Including a product term in a linear regression model allows for the evaluation of a departure from additivity. However, Rothman advises against creating product interaction terms in regression models that use logarithmic transformations (such as logistic regression) because the inclusion of such terms amounts to an assessment of a departure from a multiplicative model rather than a departure from additivity.^{13} Including a product term in a logistic or log-binomial regression model will not allow the data analyst to properly assess the presence of a biologic interaction.^{13} Rothman’s solution to this dilemma is to create a single composite exposure (predictor) variable.^{13}

To illustrate Rothman’s approach, assume that a group of clinicians is following a cohort of pregnant women all of whom have completed at least 20 weeks’ gestation. The binary outcome is the development of PE. These investigators will calculate risk ratios for PE using a log-binomial regression model. The two main effects are both binary variables: a family history of PE and obesity status. Instead of multiplying these two variables, as is done in a linear regression analysis, the proper approach to evaluating a biologic interaction between these variables is to create a four-level composite variable as follows: Positive family history of PE and obese, Positive family history of PE and not obese, Negative family history of PE and obese, and Negative family history of PE and not obese (referent category). This four-level composite variable would be modeled using three dummy (indicator) variables.

### Quantile Regression

Quantile regression is a valuable tool for the analysis of continuous response data. This model appears to be underutilized by researchers in medicine. While linear regression estimates the average value of the outcome variable for given levels of the independent variables, quantile regression analysis models the association between the set of independent variables and specific percentiles (quantiles) of the outcome variable.^{14} Quantile regression is robust to extreme values of the outcome variable.^{15}

One of the assumptions of linear regression is that the residuals are normally distributed. Clinicians analyzing data from ultrasound imaging studies may encounter variables that do not follow a normal (Gaussian) distribution. For example, the distribution of nuchal translucency (NT) is skewed to the right (positively skewed).^{16} If a team of clinicians and researchers desired to quantify the changes in the median NT value as a function of maternal age in years, then the QUANTREG Procedure in SAS could be used to accomplish this task.^{15},^{17}

The SAS code that is found below will fit a quantile regression model where the outcome is NT and the predictor (independent variable) is maternal age in years (represented by AGE). Note that SAS, by and large, is not case sensitive; however, in this article user-generated variable names will be capitalized to allow the reader to easily substitute their own variables.

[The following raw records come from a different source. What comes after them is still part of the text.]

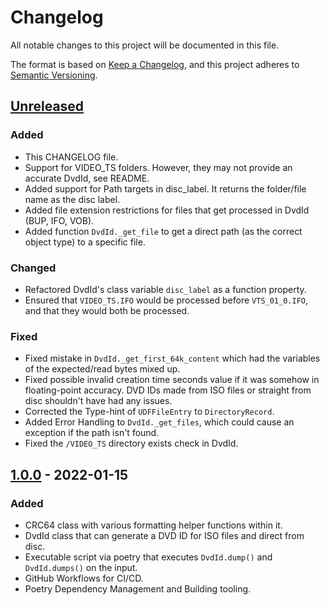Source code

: # Changelog

All notable changes to this project will be documented in this file.

The format is based on [Keep a Changelog](https://keepachangelog.com/en/1.0.0/),
and this project adheres to [Semantic Versioning](https://semver.org/spec/v2.0.0.html).

## [Unreleased]

### Added 

- This CHANGELOG file.
- Support for VIDEO_TS folders. However, they may not provide an accurate DvdId, see README.
- Added support for Path targets in disc_label. It returns the folder/file name as the disc label.
- Added file extension restrictions for files that get processed in DvdId (BUP, IFO, VOB).
- Added function `DvdId._get_file` to get a direct path (as the correct object type) to a specific file.

### Changed

- Refactored DvdId's class variable `disc_label` as a function property.
- Ensured that `VIDEO_TS.IFO` would be processed before `VTS_01_0.IFO`, and that they would both be processed.

### Fixed

- Fixed mistake in `DvdId._get_first_64k_content` which had the variables of the expected/read bytes mixed up.
- Fixed possible invalid creation time seconds value if it was somehow in floating-point accuracy. DVD IDs made
  from ISO files or straight from disc shouldn't have had any issues.
- Corrected the Type-hint of `UDFFileEntry` to `DirectoryRecord`.
- Added Error Handling to `DvdId._get_files`, which could cause an exception if the path isn't found.
- Fixed the `/VIDEO_TS` directory exists check in DvdId.

## [1.0.0] - 2022-01-15

### Added

- CRC64 class with various formatting helper functions within it.
- DvdId class that can generate a DVD ID for ISO files and direct from disc.
- Executable script via poetry that executes `DvdId.dump()` and `DvdId.dumps()` on the input.
- GitHub Workflows for CI/CD.
- Poetry Dependency Management and Building tooling.

[unreleased]: https://github.com/rlaphoenix/pydvdid-m/compare/v1.0.0...HEAD
[1.0.0]: https://github.com/rlaphoenix/pydvdid-m/releases/tag/v1.0.0
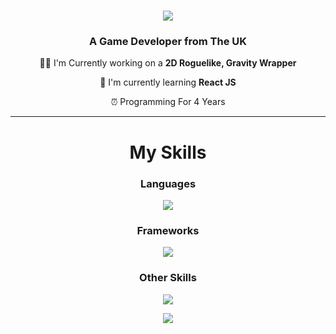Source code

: <h1 align="center">
    <img src="https://readme-typing-svg.herokuapp.com/?font=Roboto+Mono&color=F7F7F7&size=35&center=true&vCenter=true&width=500&height=70&duration=4000&lines=Hi+There!+👋;+I'm+Evan!;" />
</h1>

<h3 align="center"> A Game Developer from The UK</h3>

<div align="center">

 🧑‍💻 I'm Currently working on a **2D Roguelike, Gravity Wrapper**
 
 📖 I'm currently learning **React JS**

 ⏰ Programming For 4 Years

</div>


<hr/>

<h1 align="center">My Skills</h1>

<h3 align="center">Languages</h3>
<p align="center">
  <a href="https://skillicons.dev">
    <img src="https://skillicons.dev/icons?i=cs,python,js,html,css,ts" />
  </a>
</p>

<h3 align="center">Frameworks</h3>

<p align="center">
  <a href="https://skillicons.dev">
    <img src="https://skillicons.dev/icons?i=react,nodejs,vite,unity,godot" />
  </a>
</p>

<h3 align="center">Other Skills</h3>

<p align="center">
  <a href="https://skillicons.dev">
    <img src="https://skillicons.dev/icons?i=git,linux,bash,github" />
  </a>
</p>

<div align="center"> 
  <a href="mailto: 3vandev@proton.me">
    <img src="https://img.shields.io/badge/Gmail-333333?style=for-the-badge&logo=gmail&logoColor=red" />
  </a>
</div>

The parameter estimate for AGE represents the change in a specific quantile of NT produced by a one-unit change in AGE.^{14} The following program requests the SAS software package to model the relationship between AGE and the 5th, 10th, 50th (median), 90th, and 95th percentiles of NT:

ods graphics on;

proc quantreg ci=resampling;

model NT = AGE / quantile=0.05 0.10 0.50 0.90 0.95 seed=1268

plot=quantplot;

run;

ods graphics off;

The reader is referred elsewhere for details about the SAS syntax.^{17}

### Repeated Measures/Longitudinal Data Analysis

Clinicians may measure an outcome such as the umbilical artery pulsatility index multiple times in each patient.^{18} When a dependent variable is measured multiple times in a longitudinal study, then special techniques are required to accommodate the correlated nature of the outcome data. To clarify, researchers analyzing repeated measures data need to use methods that account for the statistical dependence among the repeated measurements within their study subjects.^{19} Ignoring the dependency (the correlated nature of the data) can lead to erroneous resulting including invalid *p* values.^{20} This section will briefly discuss two modern approaches to analyzing repeated measures data: generalized estimating equations (GEEs), and random-effects regression models. The goal is to motivate the reader to seek assistance, if needed, when designing a longitudinal study. An older technique for analyzing longitudinal data, which has now fallen out of favor is repeated measures analysis of variance. There are several limitations of repeated measures analysis of variance including the requirement that the outcome must be continuous and its inability to accommodate time-varying covariates.^{20} Given these and other disadvantages of repeated measures analysis of variance, it will not be discussed further.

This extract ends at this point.